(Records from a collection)
↓
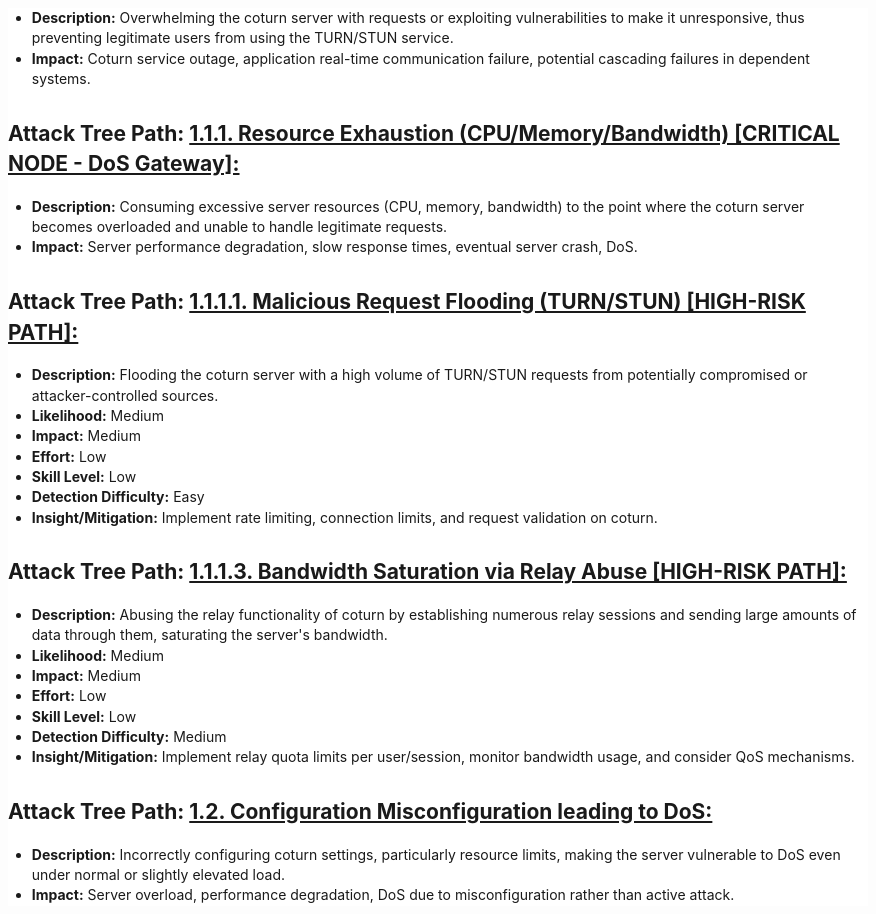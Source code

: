 * **Description:** Overwhelming the coturn server with requests or exploiting vulnerabilities to make it unresponsive, thus preventing legitimate users from using the TURN/STUN service.
* **Impact:**  Coturn service outage, application real-time communication failure, potential cascading failures in dependent systems.

## Attack Tree Path: [1.1.1. Resource Exhaustion (CPU/Memory/Bandwidth) [CRITICAL NODE - DoS Gateway]:](./attack_tree_paths/1_1_1__resource_exhaustion__cpumemorybandwidth___critical_node_-_dos_gateway_.md)

* **Description:**  Consuming excessive server resources (CPU, memory, bandwidth) to the point where the coturn server becomes overloaded and unable to handle legitimate requests.
* **Impact:** Server performance degradation, slow response times, eventual server crash, DoS.

## Attack Tree Path: [1.1.1.1. Malicious Request Flooding (TURN/STUN) [HIGH-RISK PATH]:](./attack_tree_paths/1_1_1_1__malicious_request_flooding__turnstun___high-risk_path_.md)

* **Description:** Flooding the coturn server with a high volume of TURN/STUN requests from potentially compromised or attacker-controlled sources.
* **Likelihood:** Medium
* **Impact:** Medium
* **Effort:** Low
* **Skill Level:** Low
* **Detection Difficulty:** Easy
* **Insight/Mitigation:** Implement rate limiting, connection limits, and request validation on coturn.

## Attack Tree Path: [1.1.1.3. Bandwidth Saturation via Relay Abuse [HIGH-RISK PATH]:](./attack_tree_paths/1_1_1_3__bandwidth_saturation_via_relay_abuse__high-risk_path_.md)

* **Description:**  Abusing the relay functionality of coturn by establishing numerous relay sessions and sending large amounts of data through them, saturating the server's bandwidth.
* **Likelihood:** Medium
* **Impact:** Medium
* **Effort:** Low
* **Skill Level:** Low
* **Detection Difficulty:** Medium
* **Insight/Mitigation:** Implement relay quota limits per user/session, monitor bandwidth usage, and consider QoS mechanisms.

## Attack Tree Path: [1.2. Configuration Misconfiguration leading to DoS:](./attack_tree_paths/1_2__configuration_misconfiguration_leading_to_dos.md)

* **Description:**  Incorrectly configuring coturn settings, particularly resource limits, making the server vulnerable to DoS even under normal or slightly elevated load.
* **Impact:** Server overload, performance degradation, DoS due to misconfiguration rather than active attack.
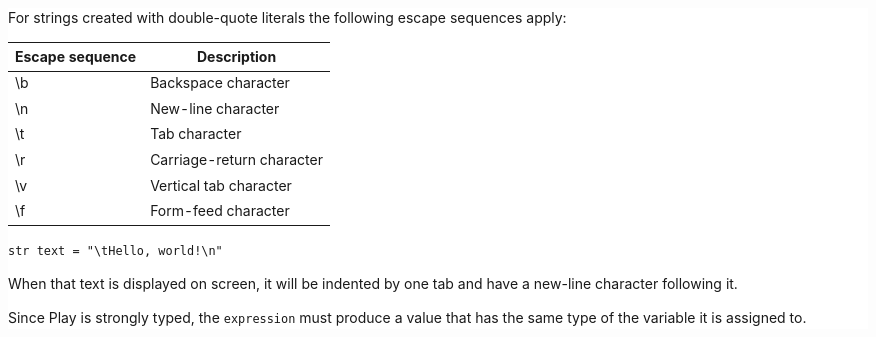 For strings created with double-quote literals the following escape sequences apply:

| Escape sequence | Description               |
|-----------------|---------------------------|
| \b              | Backspace character       |
| \n              | New-line character        |
| \t              | Tab character             |
| \r              | Carriage-return character |
| \v              | Vertical tab character    |
| \f              | Form-feed character       |

```play
str text = "\tHello, world!\n"
```

When that text is displayed on screen, it will be indented by one tab and have a new-line character following it.

Since Play is strongly typed, the `expression` must produce a value that has the same type of the variable it is assigned to.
↑
Aim of the exercise ::
In the records above, find the line containing "in dependent systems." and output every line from the first through that one, exactly, omitting pictures.

Solution to this exercise ::
Source code

: * **Description:** Overwhelming the coturn server with requests or exploiting vulnerabilities to make it unresponsive, thus preventing legitimate users from using the TURN/STUN service.
* **Impact:**  Coturn service outage, application real-time communication failure, potential cascading failures in dependent systems.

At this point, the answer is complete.